Sen. CLINTON: It happened because people with a very particular point of view. They didn't like labor unions. They didn't like civil rights. They didn't like women's rights. They came together, literally, starting 50 years ago. They created think tanks. They invested in endowed professorships. They'd set up other media outlets. And so they, very slowly but surely, tried to change American politics. And you've got to give them credit. They've done a god job.
LIASSON: Clinton encouraged progressives to develop their own institutions to counteract the influence of the right. At around the same time she was making that speech, a Democratic activist named Simon Rosenberg was traveling the country, showing wealthy liberal donors a PowerPoint presentation called "The Conservative Message Machine's Money Matrix." The title was a real tongue twister, but it turned out to be a great sales pitch for Rosenberg - a schematic look at how the conservative movement functioned, from the Heritage Foundation to the NRA.

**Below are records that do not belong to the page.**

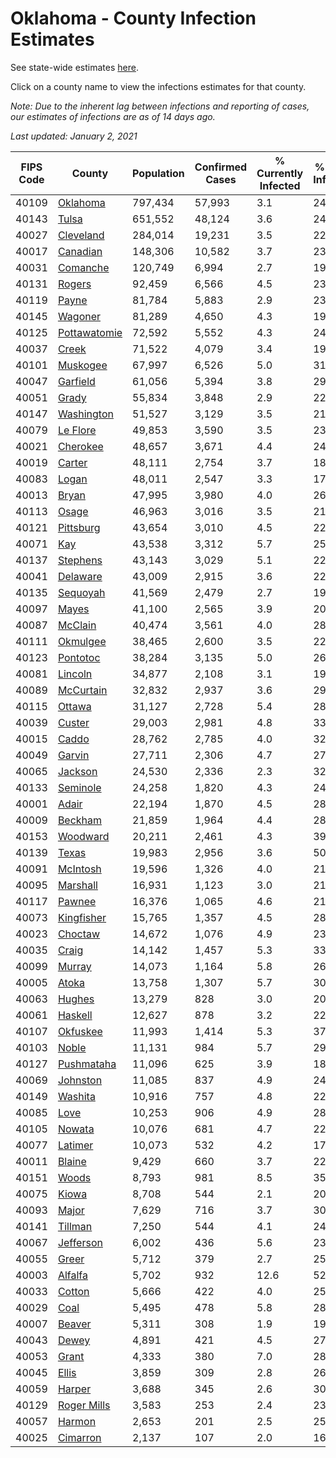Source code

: # Oklahoma - County Infection Estimates

See state-wide estimates [here](/infections/us-ok).

Click on a county name to view the infections estimates for that county.

*Note: Due to the inherent lag between infections and reporting of cases, our estimates of infections are as of 14 days ago.*

*Last updated: January 2, 2021*

|   FIPS Code |                       County |   Population |   Confirmed Cases |   % Currently Infected |   % Total Infected |
|-------------|------------------------------|--------------|-------------------|------------------------|--------------------|
|       40109 |         [Oklahoma](oklahoma) |      797,434 |            57,993 |                    3.1 |               24.4 |
|       40143 |               [Tulsa](tulsa) |      651,552 |            48,124 |                    3.6 |               24.8 |
|       40027 |       [Cleveland](cleveland) |      284,014 |            19,231 |                    3.5 |               22.7 |
|       40017 |         [Canadian](canadian) |      148,306 |            10,582 |                    3.7 |               23.5 |
|       40031 |         [Comanche](comanche) |      120,749 |             6,994 |                    2.7 |               19.1 |
|       40131 |             [Rogers](rogers) |       92,459 |             6,566 |                    4.5 |               23.3 |
|       40119 |               [Payne](payne) |       81,784 |             5,883 |                    2.9 |               23.7 |
|       40145 |           [Wagoner](wagoner) |       81,289 |             4,650 |                    4.3 |               19.1 |
|       40125 | [Pottawatomie](pottawatomie) |       72,592 |             5,552 |                    4.3 |               24.9 |
|       40037 |               [Creek](creek) |       71,522 |             4,079 |                    3.4 |               19.3 |
|       40101 |         [Muskogee](muskogee) |       67,997 |             6,526 |                    5.0 |               31.6 |
|       40047 |         [Garfield](garfield) |       61,056 |             5,394 |                    3.8 |               29.2 |
|       40051 |               [Grady](grady) |       55,834 |             3,848 |                    2.9 |               22.5 |
|       40147 |     [Washington](washington) |       51,527 |             3,129 |                    3.5 |               21.2 |
|       40079 |         [Le Flore](le-flore) |       49,853 |             3,590 |                    3.5 |               23.1 |
|       40021 |         [Cherokee](cherokee) |       48,657 |             3,671 |                    4.4 |               24.8 |
|       40019 |             [Carter](carter) |       48,111 |             2,754 |                    3.7 |               18.4 |
|       40083 |               [Logan](logan) |       48,011 |             2,547 |                    3.3 |               17.3 |
|       40013 |               [Bryan](bryan) |       47,995 |             3,980 |                    4.0 |               26.8 |
|       40113 |               [Osage](osage) |       46,963 |             3,016 |                    3.5 |               21.5 |
|       40121 |       [Pittsburg](pittsburg) |       43,654 |             3,010 |                    4.5 |               22.4 |
|       40071 |                   [Kay](kay) |       43,538 |             3,312 |                    5.7 |               25.0 |
|       40137 |         [Stephens](stephens) |       43,143 |             3,029 |                    5.1 |               22.5 |
|       40041 |         [Delaware](delaware) |       43,009 |             2,915 |                    3.6 |               22.5 |
|       40135 |         [Sequoyah](sequoyah) |       41,569 |             2,479 |                    2.7 |               19.4 |
|       40097 |               [Mayes](mayes) |       41,100 |             2,565 |                    3.9 |               20.2 |
|       40087 |           [McClain](mcclain) |       40,474 |             3,561 |                    4.0 |               28.6 |
|       40111 |         [Okmulgee](okmulgee) |       38,465 |             2,600 |                    3.5 |               22.3 |
|       40123 |         [Pontotoc](pontotoc) |       38,284 |             3,135 |                    5.0 |               26.3 |
|       40081 |           [Lincoln](lincoln) |       34,877 |             2,108 |                    3.1 |               19.8 |
|       40089 |       [McCurtain](mccurtain) |       32,832 |             2,937 |                    3.6 |               29.6 |
|       40115 |             [Ottawa](ottawa) |       31,127 |             2,728 |                    5.4 |               28.9 |
|       40039 |             [Custer](custer) |       29,003 |             2,981 |                    4.8 |               33.3 |
|       40015 |               [Caddo](caddo) |       28,762 |             2,785 |                    4.0 |               32.0 |
|       40049 |             [Garvin](garvin) |       27,711 |             2,306 |                    4.7 |               27.3 |
|       40065 |           [Jackson](jackson) |       24,530 |             2,336 |                    2.3 |               32.0 |
|       40133 |         [Seminole](seminole) |       24,258 |             1,820 |                    4.3 |               24.5 |
|       40001 |               [Adair](adair) |       22,194 |             1,870 |                    4.5 |               28.2 |
|       40009 |           [Beckham](beckham) |       21,859 |             1,964 |                    4.4 |               28.8 |
|       40153 |         [Woodward](woodward) |       20,211 |             2,461 |                    4.3 |               39.6 |
|       40139 |               [Texas](texas) |       19,983 |             2,956 |                    3.6 |               50.1 |
|       40091 |         [McIntosh](mcintosh) |       19,596 |             1,326 |                    4.0 |               21.7 |
|       40095 |         [Marshall](marshall) |       16,931 |             1,123 |                    3.0 |               21.6 |
|       40117 |             [Pawnee](pawnee) |       16,376 |             1,065 |                    4.6 |               21.8 |
|       40073 |     [Kingfisher](kingfisher) |       15,765 |             1,357 |                    4.5 |               28.4 |
|       40023 |           [Choctaw](choctaw) |       14,672 |             1,076 |                    4.9 |               23.9 |
|       40035 |               [Craig](craig) |       14,142 |             1,457 |                    5.3 |               33.7 |
|       40099 |             [Murray](murray) |       14,073 |             1,164 |                    5.8 |               26.2 |
|       40005 |               [Atoka](atoka) |       13,758 |             1,307 |                    5.7 |               30.8 |
|       40063 |             [Hughes](hughes) |       13,279 |               828 |                    3.0 |               20.2 |
|       40061 |           [Haskell](haskell) |       12,627 |               878 |                    3.2 |               22.2 |
|       40107 |         [Okfuskee](okfuskee) |       11,993 |             1,414 |                    5.3 |               37.7 |
|       40103 |               [Noble](noble) |       11,131 |               984 |                    5.7 |               29.1 |
|       40127 |     [Pushmataha](pushmataha) |       11,096 |               625 |                    3.9 |               18.1 |
|       40069 |         [Johnston](johnston) |       11,085 |               837 |                    4.9 |               24.4 |
|       40149 |           [Washita](washita) |       10,916 |               757 |                    4.8 |               22.4 |
|       40085 |                 [Love](love) |       10,253 |               906 |                    4.9 |               28.7 |
|       40105 |             [Nowata](nowata) |       10,076 |               681 |                    4.7 |               22.9 |
|       40077 |           [Latimer](latimer) |       10,073 |               532 |                    4.2 |               17.2 |
|       40011 |             [Blaine](blaine) |        9,429 |               660 |                    3.7 |               22.5 |
|       40151 |               [Woods](woods) |        8,793 |               981 |                    8.5 |               35.2 |
|       40075 |               [Kiowa](kiowa) |        8,708 |               544 |                    2.1 |               20.2 |
|       40093 |               [Major](major) |        7,629 |               716 |                    3.7 |               30.8 |
|       40141 |           [Tillman](tillman) |        7,250 |               544 |                    4.1 |               24.8 |
|       40067 |       [Jefferson](jefferson) |        6,002 |               436 |                    5.6 |               23.3 |
|       40055 |               [Greer](greer) |        5,712 |               379 |                    2.7 |               25.7 |
|       40003 |           [Alfalfa](alfalfa) |        5,702 |               932 |                   12.6 |               52.8 |
|       40033 |             [Cotton](cotton) |        5,666 |               422 |                    4.0 |               25.0 |
|       40029 |                 [Coal](coal) |        5,495 |               478 |                    5.8 |               28.1 |
|       40007 |             [Beaver](beaver) |        5,311 |               308 |                    1.9 |               19.0 |
|       40043 |               [Dewey](dewey) |        4,891 |               421 |                    4.5 |               27.8 |
|       40053 |               [Grant](grant) |        4,333 |               380 |                    7.0 |               28.8 |
|       40045 |               [Ellis](ellis) |        3,859 |               309 |                    2.8 |               26.2 |
|       40059 |             [Harper](harper) |        3,688 |               345 |                    2.6 |               30.6 |
|       40129 |   [Roger Mills](roger-mills) |        3,583 |               253 |                    2.4 |               23.0 |
|       40057 |             [Harmon](harmon) |        2,653 |               201 |                    2.5 |               25.1 |
|       40025 |         [Cimarron](cimarron) |        2,137 |               107 |                    2.0 |               16.0 |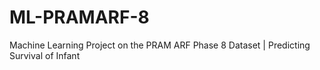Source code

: # ML-PRAMARF-8
Machine Learning Project on the PRAM ARF Phase 8 Dataset | Predicting Survival of Infant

Mr. SIMON ROSENBERG (Democratic Activist): I think whether it's a conspiracy or just good organization, what's remarkable is that the conservatives really invested and built something very powerful to advance their agenda. And now we've woken up, I think, on our side, and started to use some of the same tactics and tools that they used to build our own version of that.
LIASSON: In the past four years, dozens of new progressive think tanks, media watchdog groups and grassroots organizations have been created. But in one arena, the left had trouble gaining a foothold.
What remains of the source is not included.